People who understand pointers just use a "pointer to the entry pointer", and initialize that with the address of the list_head. And then as they traverse the list, they can remove the entry without using any conditionals, by just doing a "*pp = entry->next". (...)
Other resources that may be helpful:
C double pointers
Pointers to Pointers
Why use double pointer? or Why use pointers to pointers?
In your particular example there is no need for the double pointer. However it can be needed, if, for example, you were to do something like this:
struct node* push(struct node** head, int data)
{
struct node* newnode = malloc(sizeof(struct node));
newnode->data=data;
newnode->next=*head;
//vvvvvvvvvvvvvvvv
*head = newnode; //you say that now the new node is the head.
//^^^^^^^^^^^^^^^^
return newnode;
}
Observation and Finding, WHY...
I decided to do some experiments and make some conclusion,
OBSERVATION 1- If the linked list is not empty then we can add the nodes in it (obviously at the end) by using a single pointer only.

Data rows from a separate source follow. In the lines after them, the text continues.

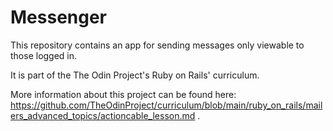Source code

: # Messenger

This repository contains an app for sending messages only viewable to those logged in.

It is part of the The Odin Project's Ruby on Rails' curriculum. 

More information about this project can be found here: https://github.com/TheOdinProject/curriculum/blob/main/ruby_on_rails/mailers_advanced_topics/actioncable_lesson.md .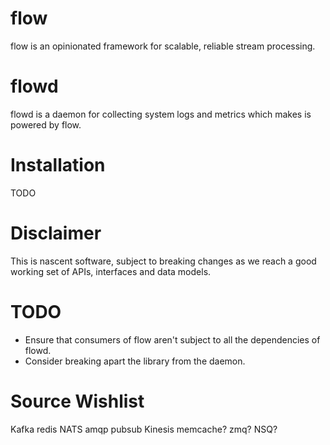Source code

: # flow

flow is an opinionated framework for scalable, reliable stream processing.

# flowd

flowd is a daemon for collecting system logs and metrics which makes is powered
by flow.

# Installation

TODO

# Disclaimer

This is nascent software, subject to breaking changes as we reach a good
working set of APIs, interfaces and data models.

# TODO

- Ensure that consumers of flow aren't subject to all the dependencies of flowd.
- Consider breaking apart the library from the daemon.

# Source Wishlist

Kafka
redis
NATS
amqp
pubsub
Kinesis
memcache?
zmq?
NSQ?
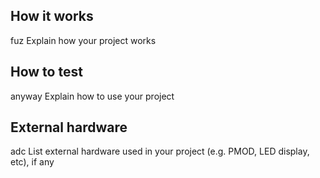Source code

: <!---

This file is used to generate your project datasheet. Please fill in the information below and delete any unused
sections.

You can also include images in this folder and reference them in the markdown. Each image must be less than
512 kb in size, and the combined size of all images must be less than 1 MB.
-->

## How it works

fuz Explain how your project works

## How to test

anyway Explain how to use your project

## External hardware

adc List external hardware used in your project (e.g. PMOD, LED display, etc), if any
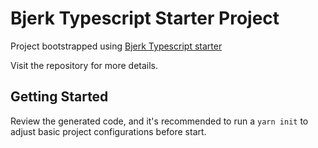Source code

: # Bjerk Typescript Starter Project

Project bootstrapped using
[Bjerk Typescript starter](https://github.com/bjerkio/create-bjerk-typescript)

Visit the repository for more details.

## Getting Started

Review the generated code, and it's recommended to run a `yarn init` to adjust
basic project configurations before start.
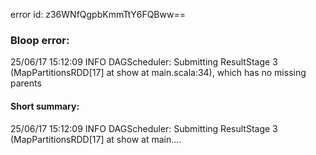 error id: z36WNfQgpbKmmTtY6FQBww==
### Bloop error:

25/06/17 15:12:09 INFO DAGScheduler: Submitting ResultStage 3 (MapPartitionsRDD[17] at show at main.scala:34), which has no missing parents
#### Short summary: 

25/06/17 15:12:09 INFO DAGScheduler: Submitting ResultStage 3 (MapPartitionsRDD[17] at show at main....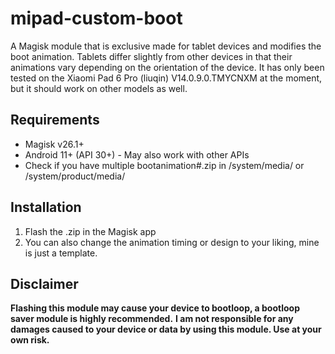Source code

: # mipad-custom-boot
A Magisk module that is exclusive made for tablet devices and modifies the boot animation. Tablets differ slightly from other devices in that their animations vary depending on the orientation of the device. It has only been tested on the Xiaomi Pad 6 Pro (liuqin) V14.0.9.0.TMYCNXM at the moment, but it should work on other models as well.

## Requirements
- Magisk v26.1+
- Android 11+ (API 30+) - May also work with other APIs
- Check if you have multiple bootanimation#.zip in /system/media/ or /system/product/media/

## Installation
1. Flash the .zip in the Magisk app
2. You can also change the animation timing or design to your liking, mine is just a template.

## Disclaimer
**Flashing this module may cause your device to bootloop, a bootloop saver module is highly recommended.**
**I am not responsible for any damages caused to your device or data by using this module. Use at your own risk.**
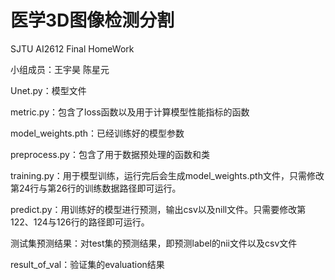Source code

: # 医学3D图像检测分割
SJTU AI2612 Final HomeWork

小组成员：王宇昊 陈星元

Unet.py：模型文件

metric.py：包含了loss函数以及用于计算模型性能指标的函数

model_weights.pth：已经训练好的模型参数

preprocess.py：包含了用于数据预处理的函数和类

training.py：用于模型训练，运行完后会生成model_weights.pth文件，只需修改第24行与第26行的训练数据路径即可运行。

predict.py：用训练好的模型进行预测，输出csv以及nill文件。只需要修改第122、124与126行的路径即可运行。

测试集预测结果：对test集的预测结果，即预测label的nii文件以及csv文件

result_of_val：验证集的evaluation结果

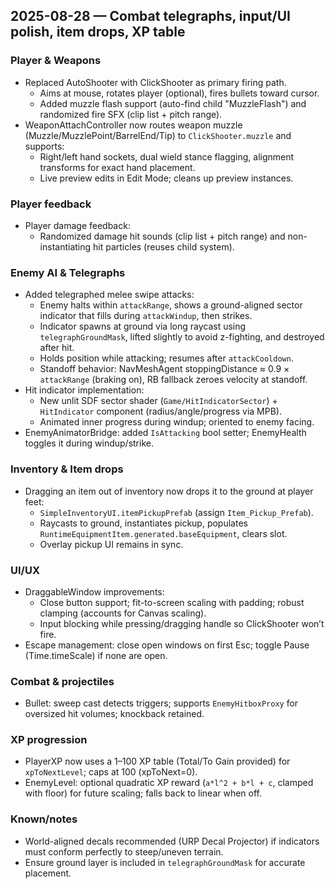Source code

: ## 2025-08-28 — Combat telegraphs, input/UI polish, item drops, XP table

### Player & Weapons
- Replaced AutoShooter with ClickShooter as primary firing path.
  - Aims at mouse, rotates player (optional), fires bullets toward cursor.
  - Added muzzle flash support (auto-find child "MuzzleFlash") and randomized fire SFX (clip list + pitch range).
- WeaponAttachController now routes weapon muzzle (Muzzle/MuzzlePoint/BarrelEnd/Tip) to `ClickShooter.muzzle` and supports:
  - Right/left hand sockets, dual wield stance flagging, alignment transforms for exact hand placement.
  - Live preview edits in Edit Mode; cleans up preview instances.

### Player feedback
- Player damage feedback:
  - Randomized damage hit sounds (clip list + pitch range) and non-instantiating hit particles (reuses child system).

### Enemy AI & Telegraphs
- Added telegraphed melee swipe attacks:
  - Enemy halts within `attackRange`, shows a ground-aligned sector indicator that fills during `attackWindup`, then strikes.
  - Indicator spawns at ground via long raycast using `telegraphGroundMask`, lifted slightly to avoid z-fighting, and destroyed after hit.
  - Holds position while attacking; resumes after `attackCooldown`.
  - Standoff behavior: NavMeshAgent stoppingDistance ≈ 0.9 × `attackRange` (braking on), RB fallback zeroes velocity at standoff.
- Hit indicator implementation:
  - New unlit SDF sector shader (`Game/HitIndicatorSector`) + `HitIndicator` component (radius/angle/progress via MPB).
  - Animated inner progress during windup; oriented to enemy facing.
- EnemyAnimatorBridge: added `IsAttacking` bool setter; EnemyHealth toggles it during windup/strike.

### Inventory & Item drops
- Dragging an item out of inventory now drops it to the ground at player feet:
  - `SimpleInventoryUI.itemPickupPrefab` (assign `Item_Pickup_Prefab`).
  - Raycasts to ground, instantiates pickup, populates `RuntimeEquipmentItem.generated.baseEquipment`, clears slot.
  - Overlay pickup UI remains in sync.

### UI/UX
- DraggableWindow improvements:
  - Close button support; fit-to-screen scaling with padding; robust clamping (accounts for Canvas scaling).
  - Input blocking while pressing/dragging handle so ClickShooter won’t fire.
- Escape management: close open windows on first Esc; toggle Pause (Time.timeScale) if none are open.

### Combat & projectiles
- Bullet: sweep cast detects triggers; supports `EnemyHitboxProxy` for oversized hit volumes; knockback retained.

### XP progression
- PlayerXP now uses a 1–100 XP table (Total/To Gain provided) for `xpToNextLevel`; caps at 100 (xpToNext=0).
- EnemyLevel: optional quadratic XP reward (`a*l^2 + b*l + c`, clamped with floor) for future scaling; falls back to linear when off.

### Known/notes
- World-aligned decals recommended (URP Decal Projector) if indicators must conform perfectly to steep/uneven terrain.
- Ensure ground layer is included in `telegraphGroundMask` for accurate placement.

int insert(struct LinkedList *root, int item){
struct LinkedList *temp = (struct LinkedList*)malloc(sizeof(struct LinkedList));
temp->data=item;
temp->next=NULL;
struct LinkedList *p = root;
while(p->next!=NULL){
p=p->next;
}
p->next=temp;
return 0;
}
int main(){
int m;
struct LinkedList *A=(struct LinkedList*)malloc(sizeof(struct LinkedList));
//now we want to add one element to the list so that the list becomes non-empty
A->data=5;
A->next=NULL;
cout<<"enter the element to be inserted\n"; cin>>m;
insert(A,m);
return 0;
}
Its simple to explain (Basic). We have a pointer in our main function which points to the first node (root) of the list. In the insert() function we pass the address of the root node and using this address we reach the end of the list and add a node to it. So we can conclude that if we have address of a variable in a function (not the main function) we can make permanent changes in the value of that variable from that function which would reflect in the main function.
OBSERVATION 2- The above method of adding node failed when the list was empty.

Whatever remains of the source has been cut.